The second objective studied the possibility of growing a tomato crop with reduced water (100% irrigation rate of 1000 gal/acre/day/string vs 75%) and nitrogen (N) fertilizer (100% N rate of 200 lb/acre N vs 80% and 60%) inputs at reduced OP. In one year, marketable yields were greater at 6 psi than at 12 psi (753 vs 598 25-lb cartons/acre, P 0.01) with no significant difference among N rate treatments. But in another year, marketable yields were greater at 12 psi (1703 vs 1563 25-lb cartons/acre at 6 psi, P = 0.05) and 100% N rate (1761 vs 1586 25-lb cartons/acre at 60% N rate, P = 0.04).
Irrigation rate did not have any significant effect (P = 0.59) on tomato marketable yields in either year with no interaction between irrigation rate and N or OP treatments. These results suggest that reduced OP may not be able to provide enough water to meet the needs of a fully growing crop and instead could be more appropriate for use with young plants when water demand is low.
For the third objective to determine soil water movement after a cropping cycle, it was found that response to OP was significant (P = 0.01) with maximum average wetted depths of 52 and 63 inches at 6 psi, and 64 and 67 inches at 12 psi, for the respective years of study. In the presence of plants, water moved in the soil at a lower rate of 0.09 inch/10gal/100ft compared to 0.9 inch/10gal/100ft without plants. However, the
reduced OP alone was not able to keep irrigated water within the crop rootzone of 12 inches. Overall, reducing OP using a commercially available pressure regulator is a simple, practical and inexpensive method to obtain low emitter flow rates that may help to reduce water and fertilizer inputs without compromising uniformity in small fields.
Based on these results, we propose that UF/IFAS irrigation recommendation specify reducing OP as a practice in irrigation scheduling to improve on-farm water and nutrient management.

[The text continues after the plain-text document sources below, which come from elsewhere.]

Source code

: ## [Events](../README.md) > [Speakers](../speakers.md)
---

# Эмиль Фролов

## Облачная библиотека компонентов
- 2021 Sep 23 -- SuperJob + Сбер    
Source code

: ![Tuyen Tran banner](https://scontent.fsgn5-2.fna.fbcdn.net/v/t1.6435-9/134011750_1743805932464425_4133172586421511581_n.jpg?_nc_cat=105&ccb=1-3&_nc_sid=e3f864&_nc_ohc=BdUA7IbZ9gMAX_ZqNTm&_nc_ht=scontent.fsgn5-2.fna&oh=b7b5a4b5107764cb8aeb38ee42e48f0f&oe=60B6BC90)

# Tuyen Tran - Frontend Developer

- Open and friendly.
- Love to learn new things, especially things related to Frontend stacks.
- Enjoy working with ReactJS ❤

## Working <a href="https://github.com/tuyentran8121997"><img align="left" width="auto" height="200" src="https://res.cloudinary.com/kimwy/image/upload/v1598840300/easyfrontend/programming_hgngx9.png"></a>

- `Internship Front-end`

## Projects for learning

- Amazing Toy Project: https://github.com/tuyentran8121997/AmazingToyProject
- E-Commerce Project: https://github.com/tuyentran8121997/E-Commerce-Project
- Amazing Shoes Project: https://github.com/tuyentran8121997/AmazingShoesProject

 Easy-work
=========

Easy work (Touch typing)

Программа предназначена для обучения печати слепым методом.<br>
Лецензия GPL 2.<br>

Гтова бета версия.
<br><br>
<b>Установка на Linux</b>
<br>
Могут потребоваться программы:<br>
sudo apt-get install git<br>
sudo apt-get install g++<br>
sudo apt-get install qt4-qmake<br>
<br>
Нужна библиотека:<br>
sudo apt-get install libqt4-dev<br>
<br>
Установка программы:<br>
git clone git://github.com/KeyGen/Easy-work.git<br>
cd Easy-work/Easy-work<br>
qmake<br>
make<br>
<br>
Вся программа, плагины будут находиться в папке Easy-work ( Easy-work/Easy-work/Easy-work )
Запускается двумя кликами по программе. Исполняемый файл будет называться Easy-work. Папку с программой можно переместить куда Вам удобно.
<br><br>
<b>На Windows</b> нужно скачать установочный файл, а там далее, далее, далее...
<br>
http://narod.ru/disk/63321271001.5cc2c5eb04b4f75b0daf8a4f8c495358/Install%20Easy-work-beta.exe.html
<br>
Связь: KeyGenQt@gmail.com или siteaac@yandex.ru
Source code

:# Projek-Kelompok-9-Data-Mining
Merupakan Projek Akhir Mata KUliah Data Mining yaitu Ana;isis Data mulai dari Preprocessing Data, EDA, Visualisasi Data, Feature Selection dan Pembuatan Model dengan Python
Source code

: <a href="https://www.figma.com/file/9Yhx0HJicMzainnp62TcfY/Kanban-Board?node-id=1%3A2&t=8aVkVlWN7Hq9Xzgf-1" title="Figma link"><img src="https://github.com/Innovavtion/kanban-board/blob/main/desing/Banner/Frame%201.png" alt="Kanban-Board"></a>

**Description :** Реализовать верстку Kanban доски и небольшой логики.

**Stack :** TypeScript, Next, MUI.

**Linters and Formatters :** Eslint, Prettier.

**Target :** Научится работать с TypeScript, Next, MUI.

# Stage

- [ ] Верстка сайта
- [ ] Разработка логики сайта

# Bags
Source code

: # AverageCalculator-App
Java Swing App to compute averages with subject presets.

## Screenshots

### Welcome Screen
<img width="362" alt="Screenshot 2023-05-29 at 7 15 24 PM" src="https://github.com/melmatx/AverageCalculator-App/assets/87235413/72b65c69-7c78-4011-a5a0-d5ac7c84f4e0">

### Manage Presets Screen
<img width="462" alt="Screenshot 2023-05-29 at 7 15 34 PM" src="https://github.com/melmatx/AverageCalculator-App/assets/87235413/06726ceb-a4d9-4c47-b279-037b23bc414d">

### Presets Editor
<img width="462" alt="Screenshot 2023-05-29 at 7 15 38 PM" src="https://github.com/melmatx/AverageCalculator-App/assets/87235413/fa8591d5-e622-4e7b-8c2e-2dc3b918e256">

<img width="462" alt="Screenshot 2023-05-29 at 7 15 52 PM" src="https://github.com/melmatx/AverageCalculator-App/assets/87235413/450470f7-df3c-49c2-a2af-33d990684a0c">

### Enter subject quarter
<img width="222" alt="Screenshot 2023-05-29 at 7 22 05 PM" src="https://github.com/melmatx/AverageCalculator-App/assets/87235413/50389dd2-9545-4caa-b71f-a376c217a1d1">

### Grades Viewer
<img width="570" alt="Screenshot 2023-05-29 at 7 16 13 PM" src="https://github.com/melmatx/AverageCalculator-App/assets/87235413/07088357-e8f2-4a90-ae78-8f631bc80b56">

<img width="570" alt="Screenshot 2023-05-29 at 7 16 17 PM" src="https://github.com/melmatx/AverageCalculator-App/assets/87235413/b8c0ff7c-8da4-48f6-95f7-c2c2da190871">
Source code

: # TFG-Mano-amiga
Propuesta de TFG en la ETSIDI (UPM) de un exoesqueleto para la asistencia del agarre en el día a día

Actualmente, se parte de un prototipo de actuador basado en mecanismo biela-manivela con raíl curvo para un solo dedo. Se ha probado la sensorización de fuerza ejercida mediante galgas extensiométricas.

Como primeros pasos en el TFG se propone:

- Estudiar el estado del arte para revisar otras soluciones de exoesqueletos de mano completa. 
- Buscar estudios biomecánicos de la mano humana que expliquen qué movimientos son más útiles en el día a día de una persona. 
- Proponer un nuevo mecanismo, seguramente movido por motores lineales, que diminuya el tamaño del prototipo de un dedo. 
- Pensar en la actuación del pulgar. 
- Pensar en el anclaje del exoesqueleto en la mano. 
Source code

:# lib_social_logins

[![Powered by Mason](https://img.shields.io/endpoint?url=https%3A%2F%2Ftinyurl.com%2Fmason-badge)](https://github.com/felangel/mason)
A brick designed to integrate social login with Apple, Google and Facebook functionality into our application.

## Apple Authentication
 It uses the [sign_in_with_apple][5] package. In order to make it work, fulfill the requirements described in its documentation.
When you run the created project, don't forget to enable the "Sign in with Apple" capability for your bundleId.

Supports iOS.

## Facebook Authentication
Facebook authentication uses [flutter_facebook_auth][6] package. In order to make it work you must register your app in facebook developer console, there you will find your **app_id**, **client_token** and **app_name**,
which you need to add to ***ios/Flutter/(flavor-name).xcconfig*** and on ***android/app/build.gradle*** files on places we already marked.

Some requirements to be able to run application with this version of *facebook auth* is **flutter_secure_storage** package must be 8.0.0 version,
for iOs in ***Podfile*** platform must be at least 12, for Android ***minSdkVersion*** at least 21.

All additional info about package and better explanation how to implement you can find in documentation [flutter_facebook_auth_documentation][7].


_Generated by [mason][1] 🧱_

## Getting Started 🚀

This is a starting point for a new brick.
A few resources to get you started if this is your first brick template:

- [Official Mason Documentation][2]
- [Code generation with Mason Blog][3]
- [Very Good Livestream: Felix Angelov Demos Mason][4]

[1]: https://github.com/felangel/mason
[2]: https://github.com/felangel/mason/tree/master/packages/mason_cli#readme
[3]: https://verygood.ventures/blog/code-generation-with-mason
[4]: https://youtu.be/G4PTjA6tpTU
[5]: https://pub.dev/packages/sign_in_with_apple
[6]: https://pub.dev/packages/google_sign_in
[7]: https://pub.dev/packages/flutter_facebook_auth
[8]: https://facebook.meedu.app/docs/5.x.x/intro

Shrinking world water supplies and increased environmental conservation have put agriculture under intense pressure to reduce water use and minimize risks of pollution by fertilizers and pesticides. Agriculture is the principal user of all water resources, accounting for 70% of water withdrawals worldwide, with industry using nearly 21% and domestic use amounting to 9% (FAO, 2003). Irrigated agriculture produces 40% of the world’s food crops on 20% of arable land. To accommodate the food and fiber needs of the increasing world population, agriculture is expected to increasingly improve its water utilization to satisfy a 67% increase in food demand from 2000 to 2030 at a projected water usage increase of only 14% (FAO, 2006).
Common irrigation systems include seepage (or flood), overhead and drip irrigation (Locascio, 2006). Important attributes of irrigation systems are uniformity of water application, water use efficiency (defined as the ratio of water delivered to the crop to water pumped), and cost of installation and maintenance. In seepage irrigation (Figure 1-1), the presence of an impervious soil layer at 20 to 36 inch depth allows the establishment of a perched water table that supplies water to the rootzone by capillarity.
Although large amounts of water are required and water use efficiency is only 33%, seepage systems are used on 45% of irrigated crops in the U.S. as they are inexpensive to set up, easy to maintain and continuously supply water to the crop. In overhead irrigation (Figure 1-2), where water is applied to crops by solid set sprinklers, linear moves or center pivots, a much improved water use efficiency of about 75% is achieved. It is used on 50% of irrigated crops in the U.S. despite higher installation and maintenance costs than seepage systems.